Cada vez que almuerzo en el restaurante Ses Eufabies y la tertulia se alarga al ritmo de algún que otro gin tónic, no puedo evitar colocar la copa de balón frente a la luz cegadora del atardecer y disparar la cámara. La imagen refleja intensamente las sensaciones de confort y calidez que disfruto en cada una de esas oportunidades. Una vez más, una imagen vale más que mil palabras.

Hace unos días, en Platges de Comte, observé a esta chica, echarse la siesta, completamente relajada, sobre las puntiagudas rocas de una esquina del arenal grande. La playa estaba abarrotada y la muchacha decidió aprovechar el hueco que nadie quería, parta disponer de un espacio más amplio. Hace pocos años, no más de cinco o seis, solía ir a Platges de Comte muchas tardes del verano con los niños. Había gente, pero nada comparado con las concentraciones de hoy en día. Desde luego, no hacía falta convertirse en faquir para disfrutar de un siti0 amplio junto a la orilla.

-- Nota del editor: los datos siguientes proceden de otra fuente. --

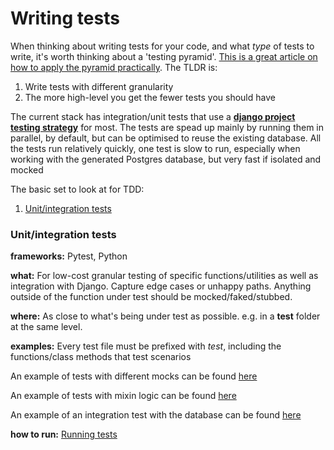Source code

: # Writing tests

When thinking about writing tests for your code, and what *type* of tests to write, it's worth thinking about a 'testing pyramid'. [This is a great article on how to apply the pyramid practically](https://martinfowler.com/articles/practical-test-pyramid.html). The TLDR is:

1. Write tests with different granularity
2. The more high-level you get the fewer tests you should have

The current stack has integration/unit tests that use a [**django project testing strategy**](https://docs.djangoproject.com/en/4.1/topics/testing/overview/) for most. The tests are spead up mainly by running them in parallel, by default, but can be optimised to reuse the existing database. All the tests run relatively quickly, one test is slow to run, especially when working with the generated Postgres database, but very fast if isolated and mocked

The basic set to look at for TDD:
1. [Unit/integration tests](#Unit/integration-tests)

### Unit/integration tests

**frameworks:** Pytest, Python

**what:** For low-cost granular testing of specific functions/utilities as well as integration with Django. Capture edge cases or unhappy paths. Anything outside of the function under test should be mocked/faked/stubbed. 

**where:** As close to what's being under test as possible. e.g. in a __test__ folder at the same level. 

**examples:** Every test file must be prefixed with *test*, including the functions/class methods that test  scenarios

An example of tests with different mocks can be found [here](../datahub/core/test/test_serializers.py) 

An example of tests with mixin logic can be found [here](datahub/company/test/test_company_matching_api.py)

An example of an integration test with the database can be found [here](datahub/company/test/test_models.py)

**how to run:** [Running tests](./Running%20tests.md)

Hace unos días hablábamos de body painting. Siguiendo con el tema artístico, hoy os presento esta foto de un Citroën «dos caballos» tuneado a la ibicenca. Es decir, pintado a mano, con motivos llamativos y a menudo publicitarios. Desde hace algunos veranos, estos vehículos son legión y los mismo anuncian croissanterias, que masajes o fiestas de discotecas. Algunos, sin embargo, los pintan únicamente por el placer de conducir un coche auténtico y diferente. Éste, además, es descapotable y con cristales abatibles. Todo un lujo.

Ya llevamos algunos veranos viendo a turistas de Sant Antoni saliendo de fiesta con el cuerpo pintado, pero esta temporada se lleva la palma. Los negocios dedicados al tatuaje se cuentan por docenas en la isla y los que ofrecen body painting parecen seguir la misma estela. Las chicas de la imagen están haciendo cola en la parada de taxis de Sant Antoni. Muchas de ellas lucen el cuerpo pintado y muestran el mismo desparpajo que si fueran de carnaval. Todas las noches son legión. Veremos cuánto dura el fenómeno…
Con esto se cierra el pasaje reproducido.